The city of Flint is in crisis mode yet again, except this time, there’s no water involved — at least not directly.
Just as Gov. Rick Snyder failed to inform thousands of residents they were being poisoned via lead-tainted drinking water, he also failed in his mission to improve the city’s reading proficiency. A Detroit Free Press report found that the city’s third-grade reading proficiency took a nearly three–quarter nosedive, falling from 41.8 percent in 2014 to a measley 10.7 percent in 2017.
“One of the important metrics in someone’s life on the River of Opportunity is the ability to be proficient-reading by third grade,” Snyder said in a 2015 speech. “How have we done?”
The reading issue isn’t just exclusive to Flint. Reading proficiency fell statewide from 70 percent in 2017 to 44 percent last year.
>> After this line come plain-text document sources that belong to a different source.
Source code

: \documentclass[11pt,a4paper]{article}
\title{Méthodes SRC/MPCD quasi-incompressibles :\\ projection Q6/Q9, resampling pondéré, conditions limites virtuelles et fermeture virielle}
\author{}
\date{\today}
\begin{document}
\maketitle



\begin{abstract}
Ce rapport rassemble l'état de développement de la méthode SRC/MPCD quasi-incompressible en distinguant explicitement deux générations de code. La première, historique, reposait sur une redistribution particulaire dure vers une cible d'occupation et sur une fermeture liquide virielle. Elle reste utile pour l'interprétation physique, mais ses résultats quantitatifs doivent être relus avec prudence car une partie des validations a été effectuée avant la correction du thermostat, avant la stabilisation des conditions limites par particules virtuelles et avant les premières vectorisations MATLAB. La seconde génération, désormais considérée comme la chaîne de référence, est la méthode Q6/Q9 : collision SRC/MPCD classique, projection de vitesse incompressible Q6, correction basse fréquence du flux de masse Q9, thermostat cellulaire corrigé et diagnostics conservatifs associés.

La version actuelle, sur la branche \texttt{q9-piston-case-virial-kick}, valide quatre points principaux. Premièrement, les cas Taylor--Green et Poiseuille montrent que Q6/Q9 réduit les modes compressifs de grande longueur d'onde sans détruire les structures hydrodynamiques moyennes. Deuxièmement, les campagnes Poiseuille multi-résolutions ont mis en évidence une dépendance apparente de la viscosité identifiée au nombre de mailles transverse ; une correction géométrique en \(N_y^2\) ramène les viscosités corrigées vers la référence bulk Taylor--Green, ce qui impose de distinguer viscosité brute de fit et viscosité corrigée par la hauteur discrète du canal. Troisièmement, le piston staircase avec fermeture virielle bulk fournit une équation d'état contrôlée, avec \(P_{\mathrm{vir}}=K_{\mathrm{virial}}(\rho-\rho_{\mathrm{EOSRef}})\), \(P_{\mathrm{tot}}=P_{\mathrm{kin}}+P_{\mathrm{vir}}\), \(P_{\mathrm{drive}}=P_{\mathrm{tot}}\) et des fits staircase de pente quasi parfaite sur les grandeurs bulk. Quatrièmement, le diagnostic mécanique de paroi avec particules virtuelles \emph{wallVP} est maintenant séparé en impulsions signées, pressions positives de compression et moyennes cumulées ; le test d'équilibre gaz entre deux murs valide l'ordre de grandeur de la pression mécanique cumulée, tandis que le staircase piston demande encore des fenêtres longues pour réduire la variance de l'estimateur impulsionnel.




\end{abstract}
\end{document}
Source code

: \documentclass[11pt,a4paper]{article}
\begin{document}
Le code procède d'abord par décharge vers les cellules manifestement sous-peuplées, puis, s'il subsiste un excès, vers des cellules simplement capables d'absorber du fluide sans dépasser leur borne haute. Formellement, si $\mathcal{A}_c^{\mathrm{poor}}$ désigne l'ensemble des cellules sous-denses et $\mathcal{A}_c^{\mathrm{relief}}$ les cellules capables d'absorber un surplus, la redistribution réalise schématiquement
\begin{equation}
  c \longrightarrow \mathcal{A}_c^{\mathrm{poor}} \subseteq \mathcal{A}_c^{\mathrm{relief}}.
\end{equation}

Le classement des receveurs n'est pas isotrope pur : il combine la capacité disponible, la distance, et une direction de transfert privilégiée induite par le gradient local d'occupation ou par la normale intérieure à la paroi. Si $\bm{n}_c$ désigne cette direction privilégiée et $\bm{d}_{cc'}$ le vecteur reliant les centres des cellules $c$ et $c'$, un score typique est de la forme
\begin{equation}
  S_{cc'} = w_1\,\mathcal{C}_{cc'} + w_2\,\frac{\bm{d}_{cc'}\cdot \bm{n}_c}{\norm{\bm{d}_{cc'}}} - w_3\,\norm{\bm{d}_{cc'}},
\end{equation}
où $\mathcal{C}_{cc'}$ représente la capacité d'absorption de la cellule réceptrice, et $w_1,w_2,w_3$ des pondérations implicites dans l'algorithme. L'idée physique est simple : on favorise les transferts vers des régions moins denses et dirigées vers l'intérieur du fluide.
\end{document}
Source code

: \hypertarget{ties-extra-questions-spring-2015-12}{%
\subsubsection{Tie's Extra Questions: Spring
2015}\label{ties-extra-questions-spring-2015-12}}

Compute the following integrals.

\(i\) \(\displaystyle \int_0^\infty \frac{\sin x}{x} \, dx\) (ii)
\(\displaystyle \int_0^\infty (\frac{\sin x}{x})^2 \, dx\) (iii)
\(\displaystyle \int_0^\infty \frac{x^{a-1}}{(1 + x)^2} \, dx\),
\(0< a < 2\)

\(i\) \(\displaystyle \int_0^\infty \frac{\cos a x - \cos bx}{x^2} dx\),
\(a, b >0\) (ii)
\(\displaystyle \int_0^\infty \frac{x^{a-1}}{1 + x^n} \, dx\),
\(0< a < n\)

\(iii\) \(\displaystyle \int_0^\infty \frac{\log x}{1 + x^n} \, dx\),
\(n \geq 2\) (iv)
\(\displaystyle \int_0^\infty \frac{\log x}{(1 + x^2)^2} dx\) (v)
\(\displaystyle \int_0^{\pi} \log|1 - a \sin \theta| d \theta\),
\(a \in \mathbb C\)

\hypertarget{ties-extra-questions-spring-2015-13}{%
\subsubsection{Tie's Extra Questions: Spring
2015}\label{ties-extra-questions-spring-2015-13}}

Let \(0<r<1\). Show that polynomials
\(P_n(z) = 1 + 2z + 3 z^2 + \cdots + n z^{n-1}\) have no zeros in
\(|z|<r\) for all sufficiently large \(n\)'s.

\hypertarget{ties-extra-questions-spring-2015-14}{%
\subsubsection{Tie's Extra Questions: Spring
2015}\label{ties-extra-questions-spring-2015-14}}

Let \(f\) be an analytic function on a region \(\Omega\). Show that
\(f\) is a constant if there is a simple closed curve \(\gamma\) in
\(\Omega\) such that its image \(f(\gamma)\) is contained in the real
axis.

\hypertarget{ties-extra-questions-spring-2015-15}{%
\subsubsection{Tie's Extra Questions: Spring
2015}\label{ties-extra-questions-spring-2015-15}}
The downward trend hit areas of Detroit as well, where third-grade reading proficiency dropped from 11.7 percent three years ago to 9.9 percent this year, according to the newspaper.
Flint school board VP Harold Woodson said this problem certainly didn’t begin with the water crisis and won’t resolve anytime soon unless state leaders consider how poverty, which is widespread in Flint and other state cities, affects children.
“We were able to put a nurse in all of our elementary buildings and we’re investing more in looking at the behavior of the children,” Woodson told the Free Press. “But the impact from the lead might not manifest itself for another year or two.”
Michigan Superintendent of Education Brian Whiston, however, said a slight drop in reading proficiency was to be expected. He attributed the declines to greater standards and a new, rigorous online test meant to help Michigan students better compete with students in other states. Whiston was shocked to hear how low proficiency had dropped in Flint, though. The city suffered a 45 percent dip in reading proficiency its first year following the water crisis.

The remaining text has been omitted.